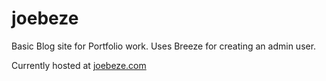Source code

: # joebeze
Basic Blog site for Portfolio work. Uses Breeze for creating an admin user. 

Currently hosted at [joebeze.com](https://joebeze.com/)
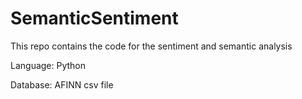 # SemanticSentiment
This repo contains the code for the sentiment and semantic analysis

Language: Python

Database: AFINN csv file
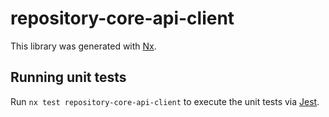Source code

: # repository-core-api-client

This library was generated with [Nx](https://nx.dev).

## Running unit tests

Run `nx test repository-core-api-client` to execute the unit tests via [Jest](https://jestjs.io).

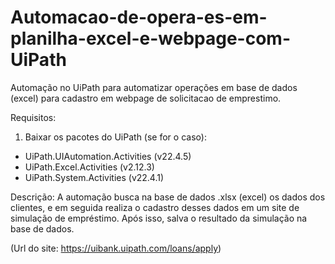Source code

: # Automacao-de-opera-es-em-planilha-excel-e-webpage-com-UiPath
Automação no UiPath para automatizar operações em base de dados (excel) para cadastro em webpage de  solicitacao de emprestimo.

Requisitos:
1. Baixar os pacotes do UiPath (se for o caso):
  - UiPath.UIAutomation.Activities (v22.4.5)
  - UiPath.Excel.Activities (v2.12.3)
  - UiPath.System.Activities (v22.4.1)

Descrição:
A automação busca na base de dados .xlsx (excel) os dados dos clientes, e em seguida realiza o cadastro desses dados em um site de simulação de empréstimo. Após isso, salva o resultado da simulação na base de dados.

(Url do site: https://uibank.uipath.com/loans/apply)
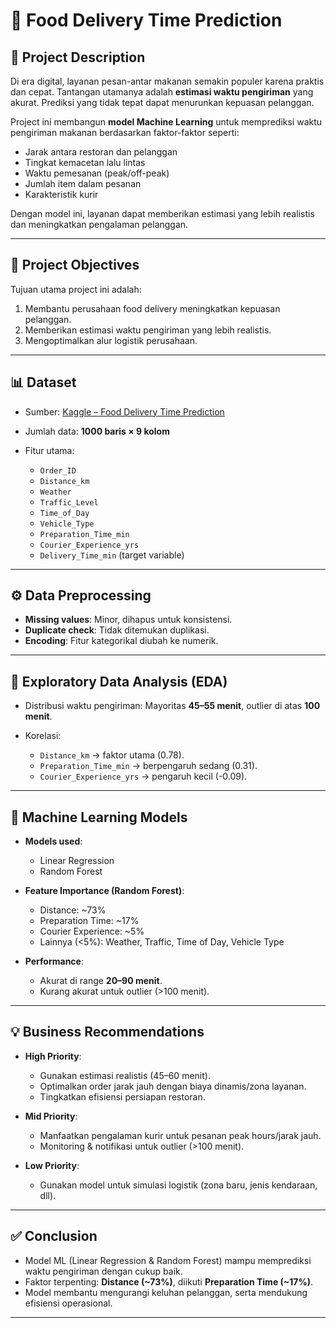 # 🍔 Food Delivery Time Prediction

## 📌 Project Description

Di era digital, layanan pesan-antar makanan semakin populer karena praktis dan cepat. Tantangan utamanya adalah **estimasi waktu pengiriman** yang akurat. Prediksi yang tidak tepat dapat menurunkan kepuasan pelanggan.

Project ini membangun **model Machine Learning** untuk memprediksi waktu pengiriman makanan berdasarkan faktor-faktor seperti:

* Jarak antara restoran dan pelanggan
* Tingkat kemacetan lalu lintas
* Waktu pemesanan (peak/off-peak)
* Jumlah item dalam pesanan
* Karakteristik kurir

Dengan model ini, layanan dapat memberikan estimasi yang lebih realistis dan meningkatkan pengalaman pelanggan.

---

## 🎯 Project Objectives

Tujuan utama project ini adalah:

1. Membantu perusahaan food delivery meningkatkan kepuasan pelanggan.
2. Memberikan estimasi waktu pengiriman yang lebih realistis.
3. Mengoptimalkan alur logistik perusahaan.

---

## 📊 Dataset

* Sumber: [Kaggle – Food Delivery Time Prediction](https://www.kaggle.com/datasets/denkuznetz/food-delivery-time-prediction/data)
* Jumlah data: **1000 baris × 9 kolom**
* Fitur utama:

  * `Order_ID`
  * `Distance_km`
  * `Weather`
  * `Traffic_Level`
  * `Time_of_Day`
  * `Vehicle_Type`
  * `Preparation_Time_min`
  * `Courier_Experience_yrs`
  * `Delivery_Time_min` (target variable)

---

## ⚙️ Data Preprocessing

* **Missing values**: Minor, dihapus untuk konsistensi.
* **Duplicate check**: Tidak ditemukan duplikasi.
* **Encoding**: Fitur kategorikal diubah ke numerik.

---

## 🔎 Exploratory Data Analysis (EDA)

* Distribusi waktu pengiriman: Mayoritas **45–55 menit**, outlier di atas **100 menit**.
* Korelasi:

  * `Distance_km` → faktor utama (0.78).
  * `Preparation_Time_min` → berpengaruh sedang (0.31).
  * `Courier_Experience_yrs` → pengaruh kecil (-0.09).

---

## 🤖 Machine Learning Models

* **Models used**:

  * Linear Regression
  * Random Forest

* **Feature Importance (Random Forest)**:

  * Distance: ~73%
  * Preparation Time: ~17%
  * Courier Experience: ~5%
  * Lainnya (<5%): Weather, Traffic, Time of Day, Vehicle Type

* **Performance**:

  * Akurat di range **20–90 menit**.
  * Kurang akurat untuk outlier (>100 menit).

---

## 💡 Business Recommendations

* **High Priority**:

  * Gunakan estimasi realistis (45–60 menit).
  * Optimalkan order jarak jauh dengan biaya dinamis/zona layanan.
  * Tingkatkan efisiensi persiapan restoran.

* **Mid Priority**:

  * Manfaatkan pengalaman kurir untuk pesanan peak hours/jarak jauh.
  * Monitoring & notifikasi untuk outlier (>100 menit).

* **Low Priority**:

  * Gunakan model untuk simulasi logistik (zona baru, jenis kendaraan, dll).

---

## ✅ Conclusion

* Model ML (Linear Regression & Random Forest) mampu memprediksi waktu pengiriman dengan cukup baik.
* Faktor terpenting: **Distance (~73%)**, diikuti **Preparation Time (~17%)**.
* Model membantu mengurangi keluhan pelanggan, serta mendukung efisiensi operasional.

---
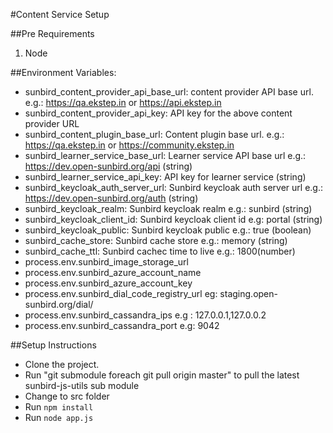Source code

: #Content Service  Setup

##Pre Requirements
1. Node

##Environment Variables:
* sunbird_content_provider_api_base_url: content provider API base url. e.g.: https://qa.ekstep.in or https://api.ekstep.in
* sunbird_content_provider_api_key: API key for the above content provider URL
* sunbird_content_plugin_base_url: Content plugin base url. e.g.: https://qa.ekstep.in or https://community.ekstep.in
* sunbird_learner_service_base_url: Learner service API base url e.g.: https://dev.open-sunbird.org/api (string)
* sunbird_learner_service_api_key: API key for learner service (string)
* sunbird_keycloak_auth_server_url: Sunbird keycloak auth server url e.g.: https://dev.open-sunbird.org/auth (string)
* sunbird_keycloak_realm: Sunbird keycloak realm e.g.: sunbird (string)
* sunbird_keycloak_client_id: Sunbird keycloak client id e.g: portal (string)
* sunbird_keycloak_public: Sunbird keycloak public e.g.: true (boolean)
* sunbird_cache_store: Sunbird cache store e.g.: memory (string)
* sunbird_cache_ttl: Sunbird cachec time to live e.g.: 1800(number)
* process.env.sunbird_image_storage_url
* process.env.sunbird_azure_account_name 
* process.env.sunbird_azure_account_key 
* process.env.sunbird_dial_code_registry_url eg: staging.open-sunbird.org/dial/
* process.env.sunbird_cassandra_ips  e.g : 127.0.0.1,127.0.0.2
* process.env.sunbird_cassandra_port e.g: 9042

##Setup Instructions
* Clone the project.
* Run "git submodule foreach git pull origin master" to pull the latest sunbird-js-utils sub module
* Change to src folder
* Run `npm install`
* Run `node app.js`






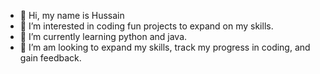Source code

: - 👋 Hi, my name is Hussain
- 👀 I’m interested in coding fun projects to expand on my skills.
- 🌱 I’m currently learning python and java.
- 💞️ I’m am looking to expand my skills, track my progress in coding, and gain feedback.

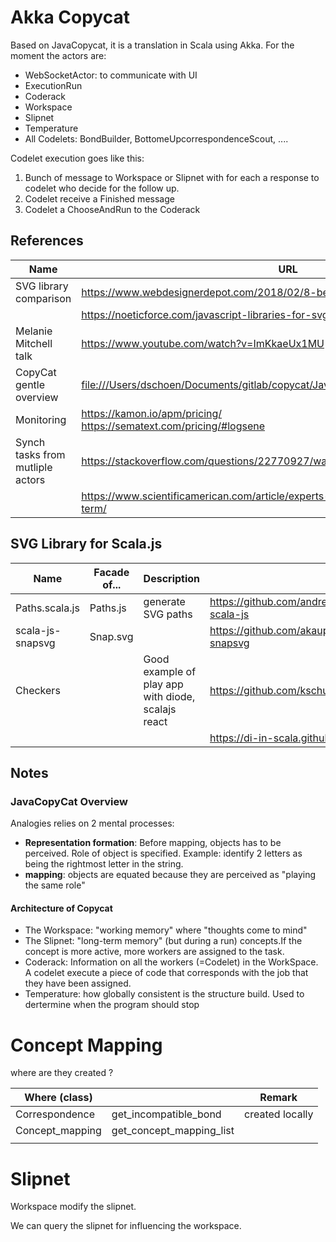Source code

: # Akka Copycat

Based on JavaCopycat, it is a translation in Scala using Akka. For the moment the actors are:

- WebSocketActor: to communicate with UI
- ExecutionRun
- Coderack
- Workspace
- Slipnet
- Temperature
- All Codelets: BondBuilder, BottomeUpcorrespondenceScout, ....

Codelet execution goes like this:

1. Bunch of message to Workspace or Slipnet with for each a response to codelet who decide for the follow up.
2. Codelet receive a Finished message
3. Codelet a ChooseAndRun to the Coderack 

## References

| Name                             | URL                                                          |
| -------------------------------- | ------------------------------------------------------------ |
| SVG library comparison           | https://www.webdesignerdepot.com/2018/02/8-best-free-libraries-for-svg/ |
|                                  | https://noeticforce.com/javascript-libraries-for-svg-animation |
| Melanie Mitchell talk            | https://www.youtube.com/watch?v=ImKkaeUx1MU                  |
| CopyCat gentle overview          | [file:///Users/dschoen/Documents/gitlab/copycat/JavaCopyCat/doc/Tutorial/overvw.htm](file:///Users/dschoen/Documents/gitlab/copycat/JavaCopyCat/doc/Tutorial/overvw.htm) |
| Monitoring                       | https://kamon.io/apm/pricing/<br />https://sematext.com/pricing/#logsene |
| Synch tasks from mutliple actors | https://stackoverflow.com/questions/22770927/waiting-for-multiple-results-in-akka |
|                                  | https://www.scientificamerican.com/article/experts-short-term-memory-to-long-term/ |

## SVG Library for Scala.js

| Name             | Facade of... | Description                                        |                                                  |
| ---------------- | ------------ | -------------------------------------------------- | ------------------------------------------------ |
| Paths.scala.js   | Paths.js     | generate SVG paths                                 | https://github.com/andreaferretti/paths-scala-js |
| scala-js-snapsvg | Snap.svg     |                                                    | https://github.com/akauppi/scalajs-snapsvg       |
| Checkers         |              | Good example of play app with diode, scalajs react | https://github.com/kschuetz/checkers             |
|                  |              |                                                    | https://di-in-scala.github.io/                   |

## Notes

### JavaCopyCat Overview

Analogies relies on 2 mental processes:

- **Representation formation**: Before mapping, objects has to be perceived. Role of object is specified. Example: identify 2 letters as being the rightmost letter in the string.
- **mapping**: objects are equated because they are perceived as "playing the same role"

#### Architecture of Copycat

- The Workspace: "working memory" where "thoughts come to mind"
- The Slipnet: "long-term memory" (but during a run) concepts.If the concept is more active, more workers are assigned to the task.
- Coderack: Information on all the workers (=Codelet) in the WorkSpace. A codelet execute a piece of code that corresponds with the job that they have been assigned.
- Temperature: how globally consistent is the structure build. Used to dertermine when the program should stop 

# Concept Mapping

where are they created ?

| Where (class)   |                          | Remark          |
| --------------- | ------------------------ | --------------- |
| Correspondence  | get_incompatible_bond    | created locally |
| Concept_mapping | get_concept_mapping_list |                 |
|                 |                          |                 |

# Slipnet

Workspace modify the slipnet. 

We can query the slipnet for influencing the workspace.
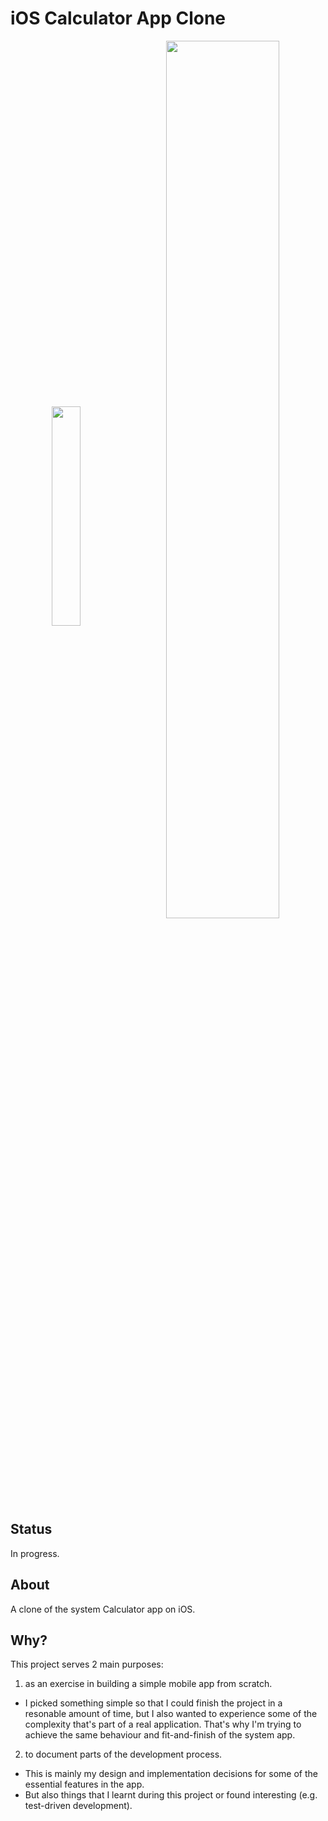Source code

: # iOS Calculator App Clone

<p align="center">
<img align="center" src="https://user-images.githubusercontent.com/17269750/160439290-48ef9fd9-b07c-4084-8843-7a1d6ff1dc58.png" width=30% height=30%>
&nbsp;&nbsp;&nbsp;&nbsp;  
<img align="center" src="https://user-images.githubusercontent.com/17269750/160439317-c27ed1a4-5eaf-4b3f-b397-715669ae3cc2.png" width=60% height=60%>
</p>

## Status

In progress.

## About

A clone of the system Calculator app on iOS. 

## Why?

This project serves 2 main purposes:

1. as an exercise in building a simple mobile app from scratch. 
* I picked something simple so that I could finish the project in a resonable amount of time, but I also wanted to experience some of the complexity that's part of a real application. 
That's why I'm trying to achieve the same behaviour and fit-and-finish of the system app.
2. to document parts of the development process.
* This is mainly my design and implementation decisions for some of the essential features in the app.
* But also things that I learnt during this project or found interesting (e.g. test-driven development).

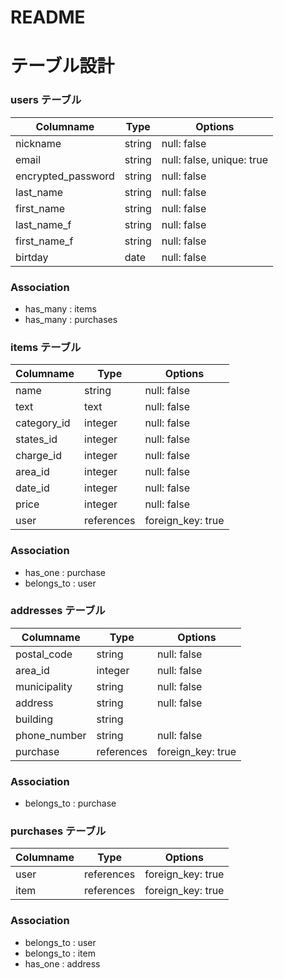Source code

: # README

# テーブル設計

### users テーブル

| Columname          | Type   | Options                   |
| ------------------ | ------ | ------------------------- |
| nickname           | string | null: false               |
| email              | string | null: false, unique: true |
| encrypted_password | string | null: false               |
| last_name          | string | null: false               |
| first_name         | string | null: false               |
| last_name_f        | string | null: false               |
| first_name_f       | string | null: false               |
| birtday            | date   | null: false               |

### Association

- has_many : items
- has_many : purchases


### items テーブル

| Columname   | Type          | Options           |
| ----------- | ------------- | ----------------- |
| name   　　　| string        | null: false       |
| text        | text          | null: false       |
| category_id | integer       | null: false       |
| states_id   | integer       | null: false       |
| charge_id   | integer       | null: false       |
| area_id     | integer       | null: false       |
| date_id     | integer       | null: false       |
| price       | integer       | null: false       |
| user        | references    | foreign_key: true |

### Association

- has_one : purchase
- belongs_to : user


### addresses テーブル

| Columname     | Type         | Options           |
| ------------- | ------------ | ----------------- |
| postal_code   | string       | null: false       |
| area_id       | integer      | null: false       |
| municipality  | string       | null: false       |
| address       | string       | null: false       |
| building      | string       |                   |
| phone_number  | string       | null: false       |
| purchase      | references   | foreign_key: true |

### Association

- belongs_to : purchase


### purchases テーブル

| Columname     | Type         | Options           |
| ------------- | ------------ | ----------------- |
| user          | references   | foreign_key: true |
| item          | references   | foreign_key: true |

### Association

- belongs_to : user
- belongs_to : item
- has_one : address
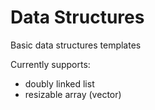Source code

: # Data Structures
Basic data structures templates

Currently supports:
- doubly linked list
- resizable array (vector)

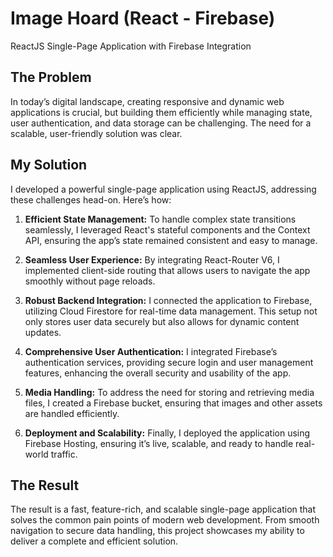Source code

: # Image Hoard (React - Firebase)
ReactJS Single-Page Application with Firebase Integration

## The Problem
In today’s digital landscape, creating responsive and dynamic web applications is crucial, but building them efficiently while managing state, user authentication, and data storage can be challenging. The need for a scalable, user-friendly solution was clear.

## My Solution
I developed a powerful single-page application using ReactJS, addressing these challenges head-on. Here’s how:

1. **Efficient State Management:** To handle complex state transitions seamlessly, I leveraged React's stateful components and the Context API, ensuring the app’s state remained consistent and easy to manage.

2. **Seamless User Experience:** By integrating React-Router V6, I implemented client-side routing that allows users to navigate the app smoothly without page reloads.

3. **Robust Backend Integration:** I connected the application to Firebase, utilizing Cloud Firestore for real-time data management. This setup not only stores user data securely but also allows for dynamic content updates.

4. **Comprehensive User Authentication:** I integrated Firebase’s authentication services, providing secure login and user management features, enhancing the overall security and usability of the app.

5. **Media Handling:** To address the need for storing and retrieving media files, I created a Firebase bucket, ensuring that images and other assets are handled efficiently.

6. **Deployment and Scalability:** Finally, I deployed the application using Firebase Hosting, ensuring it’s live, scalable, and ready to handle real-world traffic.

## The Result
The result is a fast, feature-rich, and scalable single-page application that solves the common pain points of modern web development. From smooth navigation to secure data handling, this project showcases my ability to deliver a complete and efficient solution.
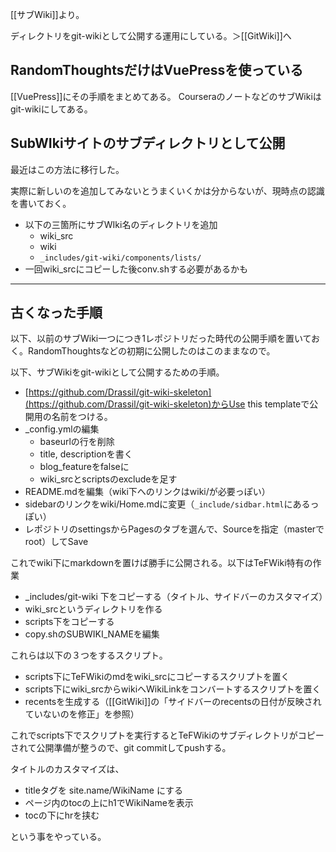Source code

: [[サブWiki]]より。

ディレクトリをgit-wikiとして公開する運用にしている。＞[[GitWiki]]へ

## RandomThoughtsだけはVuePressを使っている

[[VuePress]]にその手順をまとめてある。
CourseraのノートなどのサブWikiはgit-wikiにしてある。

## SubWIkiサイトのサブディレクトリとして公開

最近はこの方法に移行した。

実際に新しいのを追加してみないとうまくいくかは分からないが、現時点の認識を書いておく。

- 以下の三箇所にサブWIki名のディレクトリを追加
  - wiki_src
  - wiki
   - `_includes/git-wiki/components/lists/`
- 一回wiki_srcにコピーした後conv.shする必要があるかも

----

## 古くなった手順

以下、以前のサブWiki一つにつき1レポジトリだった時代の公開手順を置いておく。RandomThoughtsなどの初期に公開したのはこのままなので。

以下、サブWikiをgit-wikiとして公開するための手順。

- [https://github.com/Drassil/git-wiki-skeleton](https://github.com/Drassil/git-wiki-skeleton)からUse this templateで公開用の名前をつける。
- _config.ymlの編集
  - baseurlの行を削除
  - title, descriptionを書く
  - blog_featureをfalseに
  - wiki_srcとscriptsのexcludeを足す
- README.mdを編集（wiki下へのリンクはwiki/が必要っぽい）
- sidebarのリンクをwiki/Home.mdに変更（`_include/sidbar.html`にあるっぽい）
- レポジトリのsettingsからPagesのタブを選んで、Sourceを指定（masterでroot）してSave

これでwiki下にmarkdownを置けば勝手に公開される。以下はTeFWiki特有の作業

- _includes/git-wiki 下をコピーする（タイトル、サイドバーのカスタマイズ）
- wiki_srcというディレクトリを作る
- scripts下をコピーする 
- copy.shのSUBWIKI_NAMEを編集

これらは以下の３つをするスクリプト。

- scripts下にTeFWikiのmdをwiki_srcにコピーするスクリプトを置く
- scripts下にwiki_srcからwikiへWikiLinkをコンバートするスクリプトを置く
- recentsを生成する（[[GitWiki]]の「サイドバーのrecentsの日付が反映されていないのを修正」を参照）

これでscripts下でスクリプトを実行するとTeFWikiのサブディレクトリがコピーされて公開準備が整うので、git commitしてpushする。

タイトルのカスタマイズは、

- titleタグを site.name/WikiName にする
- ページ内のtocの上にh1でWikiNameを表示
- tocの下にhrを挟む

という事をやっている。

------------------------------------

**REQUIRED WORK**
Repeat exactly the lines of the listing above, from the one with "range **20–90 menit**." down to the one with "diikuti **Preparation Time (~17%)**."; both of those lines belong in the range.

**EXERCISE OUTPUT**
  * Akurat di range **20–90 menit**.
  * Kurang akurat untuk outlier (>100 menit).

---

## 💡 Business Recommendations

* **High Priority**:

  * Gunakan estimasi realistis (45–60 menit).
  * Optimalkan order jarak jauh dengan biaya dinamis/zona layanan.
  * Tingkatkan efisiensi persiapan restoran.

* **Mid Priority**:

  * Manfaatkan pengalaman kurir untuk pesanan peak hours/jarak jauh.
  * Monitoring & notifikasi untuk outlier (>100 menit).

* **Low Priority**:

  * Gunakan model untuk simulasi logistik (zona baru, jenis kendaraan, dll).

---

## ✅ Conclusion

* Model ML (Linear Regression & Random Forest) mampu memprediksi waktu pengiriman dengan cukup baik.
* Faktor terpenting: **Distance (~73%)**, diikuti **Preparation Time (~17%)**.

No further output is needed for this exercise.